PRESUNÇÃO DE INOCÊNCIA E INELEGIBILIDADE ANTES DO TRÂNSITO EM JULGADO DA CONDENAÇÃO

Mesmo antes de sua entrada em vigor, a Lei da Ficha Limpa (Lei Complementar nº 135/2010) já suscitava uma série de controvérsias.

Entre tais questionamentos destacam-se, por sua relevância, os seguintes: a) a LC nº 135/2010 é aplicável às Eleições de 2010?; b) as novas causas de inelegibilidade trazidas pela LC nº 135/2010 podem ser aplicadas retroativamente e atingir fatos anteriores a sua vigência? e c) as inelegibilidades decorrentes de condenações proferidas por órgãos colegiados passíveis de recurso violam a presunção de inocência?

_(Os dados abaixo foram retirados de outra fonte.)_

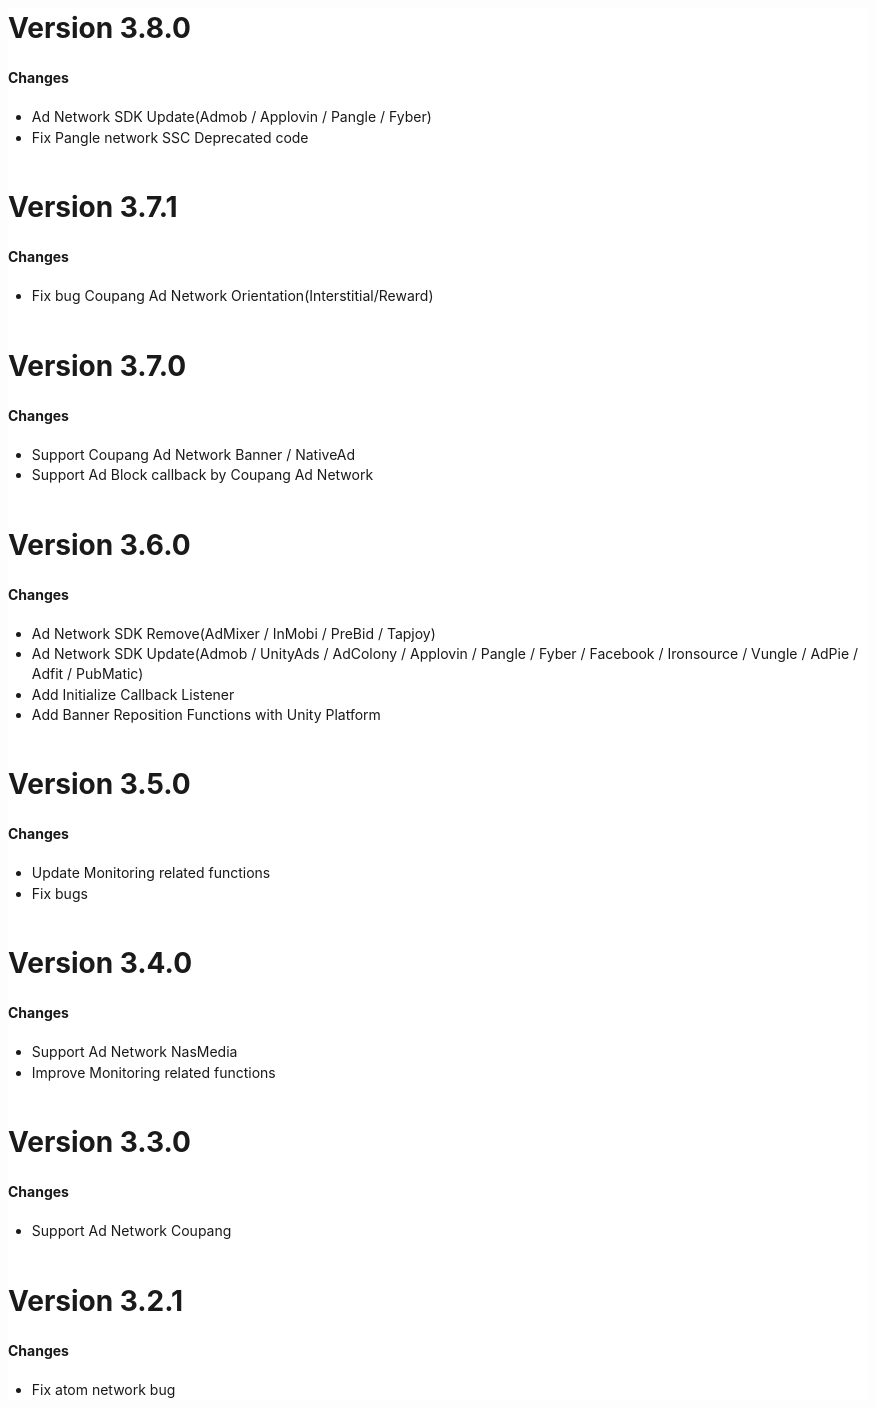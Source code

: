 # Version 3.8.0
#### Changes
- Ad Network SDK Update(Admob / Applovin / Pangle / Fyber)
- Fix Pangle network SSC Deprecated code

# Version 3.7.1
#### Changes
- Fix bug Coupang Ad Network Orientation(Interstitial/Reward)

# Version 3.7.0
#### Changes
- Support Coupang Ad Network Banner / NativeAd
- Support Ad Block callback by Coupang Ad Network

# Version 3.6.0
#### Changes
- Ad Network SDK Remove(AdMixer / InMobi / PreBid / Tapjoy)
- Ad Network SDK Update(Admob / UnityAds / AdColony / Applovin / Pangle / Fyber / Facebook / Ironsource / Vungle / AdPie / Adfit / PubMatic)
- Add Initialize Callback Listener
- Add Banner Reposition Functions with Unity Platform

# Version 3.5.0
#### Changes
- Update Monitoring related functions
- Fix bugs

# Version 3.4.0
#### Changes
- Support Ad Network NasMedia
- Improve Monitoring related functions

# Version 3.3.0
#### Changes
- Support Ad Network Coupang

# Version 3.2.1
#### Changes
- Fix atom network bug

A questão da aplicabilidade foi recentemente dirimida pelo Supremo Tribunal Federal no julgamento do Recurso Extraordinário nº 633.703, no qual restou decidido, por maioria de 6 x 5, que a LC nº 135/2010 deveria respeitar o princípio da anualidade previsto no artigo 16 da Constituição e, portanto, não poderia ser aplicada às Eleições que ocorreram no ano de 2010.

A questão da retroatividade atualmente é objeto da Ação Declaratória de Constitucionalidade nº 29, ajuizada pelo Partido Popular Socialista (PPS), que pretende ver reconhecida a aplicabilidade da LC nº 135/2010 para fatos anteriores a sua edição, sem causar prejuízo ao princípio da irretroatividade das leis e da segurança jurídica.

Todavia, a inelegibilidade oriunda de condenações passíveis de reforma não foi objeto de qualquer caso concreto julgado pelo STF após o advento da LC nº 135/2010.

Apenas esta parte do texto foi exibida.